## Text Mining in Python with the HTRC Feature Reader

Summary: *We introduce a toolkit for working with the 13.6 million volume Extracted Features Dataset from the HathiTrust Research Center. You will learn how to peer at the words and trends of any book in the collection, while developing broadly useful Python data analysis skills.*

The [HathiTrust](https://www.hathitrust.org) holds nearly 16 million digitized volumes from libraries around the world. In addition to their individual value, these works in aggregate are extremely valuable for historians. Spanning many centuries and genres, they offer a way to learn about large-scale trends in history and culture, as well as evidence for changes in language or even the structure of the book. To simplify access to this collection the HathiTrust Research Center (HTRC) has released the Extracted Features dataset (Capitanu et al. 2015): a dataset that provides quantitative information describing every page of every volume in the collection.

In this lesson, we introduce the HTRC Feature Reader, a library for working with the HTRC Extracted Features dataset using the Python programming language. The HTRC Feature Reader is structured to support work using popular data science libraries, particularly Pandas. Pandas provides simple structures for holding data and powerful ways to interact with it. The HTRC Feature Reader uses these data structures, so learning how to use it will also cover general data analysis skills in Python.

Today, you'll learn:

- How to work with *notebooks*, an interactive environment for data science in Python;
- Methods to read and visualize text data for millions of books with the HTRC Feature Reader; and
- Data malleability, the skills to select, slice, and summarize extracted features data using the flexible "DataFrame" structure.

Outline:

- Learning the Environment
- Reading your first feature file
- Reading a token list (TODO split from above)
- Collecting your own data (TODO)
- More features
- Advanced dataframe skills

## Background

The **HathiTrust Research Center** (**HTRC**) is the research arm of the HathiTrust, tasked with supporting research usage of the works held by the HathiTrust. Particularly, this support involves mediating large-scale access to materials in a non-consumptive manner, which aims to allow research over a work without enabling that work to be traditionally enjoyed or read by a human reader.  Huge digital collections can be of public benefit by allowing scholars to discover insights about history and culture, and the non-consumptive model allows for these uses to be sought within the restrictions of intellectual property law.

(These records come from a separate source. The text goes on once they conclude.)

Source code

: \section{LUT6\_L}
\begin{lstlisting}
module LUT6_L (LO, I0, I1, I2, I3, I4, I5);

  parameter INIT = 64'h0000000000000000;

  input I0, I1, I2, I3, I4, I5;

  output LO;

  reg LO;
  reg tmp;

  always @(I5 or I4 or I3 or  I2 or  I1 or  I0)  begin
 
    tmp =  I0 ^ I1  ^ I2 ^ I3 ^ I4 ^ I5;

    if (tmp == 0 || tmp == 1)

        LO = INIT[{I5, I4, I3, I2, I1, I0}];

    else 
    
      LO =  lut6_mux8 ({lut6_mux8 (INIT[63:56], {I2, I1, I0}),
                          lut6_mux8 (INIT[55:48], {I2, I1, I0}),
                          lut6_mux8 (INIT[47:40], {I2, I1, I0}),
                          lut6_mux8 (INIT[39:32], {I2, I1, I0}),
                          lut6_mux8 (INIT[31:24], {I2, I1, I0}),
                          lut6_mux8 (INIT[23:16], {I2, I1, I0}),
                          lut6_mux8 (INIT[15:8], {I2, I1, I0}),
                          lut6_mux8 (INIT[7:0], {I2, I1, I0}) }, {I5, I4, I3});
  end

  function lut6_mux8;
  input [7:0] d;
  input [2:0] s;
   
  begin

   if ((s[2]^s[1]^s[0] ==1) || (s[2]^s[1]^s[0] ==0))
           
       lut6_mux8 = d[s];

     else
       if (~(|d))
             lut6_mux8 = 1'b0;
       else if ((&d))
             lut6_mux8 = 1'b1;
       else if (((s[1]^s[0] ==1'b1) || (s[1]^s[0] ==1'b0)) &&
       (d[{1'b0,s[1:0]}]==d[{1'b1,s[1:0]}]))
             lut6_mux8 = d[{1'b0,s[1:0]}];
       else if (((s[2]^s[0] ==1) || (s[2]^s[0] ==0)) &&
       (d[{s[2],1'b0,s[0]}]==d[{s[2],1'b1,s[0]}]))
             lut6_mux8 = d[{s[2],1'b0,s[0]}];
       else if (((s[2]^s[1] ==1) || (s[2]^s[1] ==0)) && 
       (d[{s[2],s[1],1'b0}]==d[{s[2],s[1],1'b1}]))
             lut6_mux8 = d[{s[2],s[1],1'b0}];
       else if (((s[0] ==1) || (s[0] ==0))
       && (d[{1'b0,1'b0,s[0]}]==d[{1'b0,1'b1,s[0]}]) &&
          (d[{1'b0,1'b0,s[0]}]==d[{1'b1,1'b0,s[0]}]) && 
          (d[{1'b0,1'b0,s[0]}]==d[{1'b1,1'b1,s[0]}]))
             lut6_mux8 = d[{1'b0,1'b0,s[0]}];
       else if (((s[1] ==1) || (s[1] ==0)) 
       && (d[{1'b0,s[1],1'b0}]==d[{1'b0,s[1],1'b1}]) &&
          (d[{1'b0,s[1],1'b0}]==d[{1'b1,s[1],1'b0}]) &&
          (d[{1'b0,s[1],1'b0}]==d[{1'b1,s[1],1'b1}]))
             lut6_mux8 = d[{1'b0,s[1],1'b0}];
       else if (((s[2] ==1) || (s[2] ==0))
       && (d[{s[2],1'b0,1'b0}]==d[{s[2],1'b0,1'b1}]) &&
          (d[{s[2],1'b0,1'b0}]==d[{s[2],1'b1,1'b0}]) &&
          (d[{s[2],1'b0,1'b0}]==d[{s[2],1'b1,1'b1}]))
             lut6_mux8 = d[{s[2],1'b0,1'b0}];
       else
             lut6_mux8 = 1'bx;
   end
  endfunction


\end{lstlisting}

As part of its mission, the HTRC has released the **Extracted Features** (**EF**) dataset containing features derived for every page of 13.6 million 'volumes' (a generalized term referring to the different types of materials in the HathiTrust collection, of which books are the most prevalent type).

What is a feature? A **feature** is a quantifiable marker of something measurable, a datum. A computer cannot understand the meaning of a sentence implicitly, but it can understand the counts of various words and word forms, or the presence or absence of stylistic markers, from which it can be trained to better understand text. Many text features are non-consumptive in that they don't retain enough information to reconstruct the book text.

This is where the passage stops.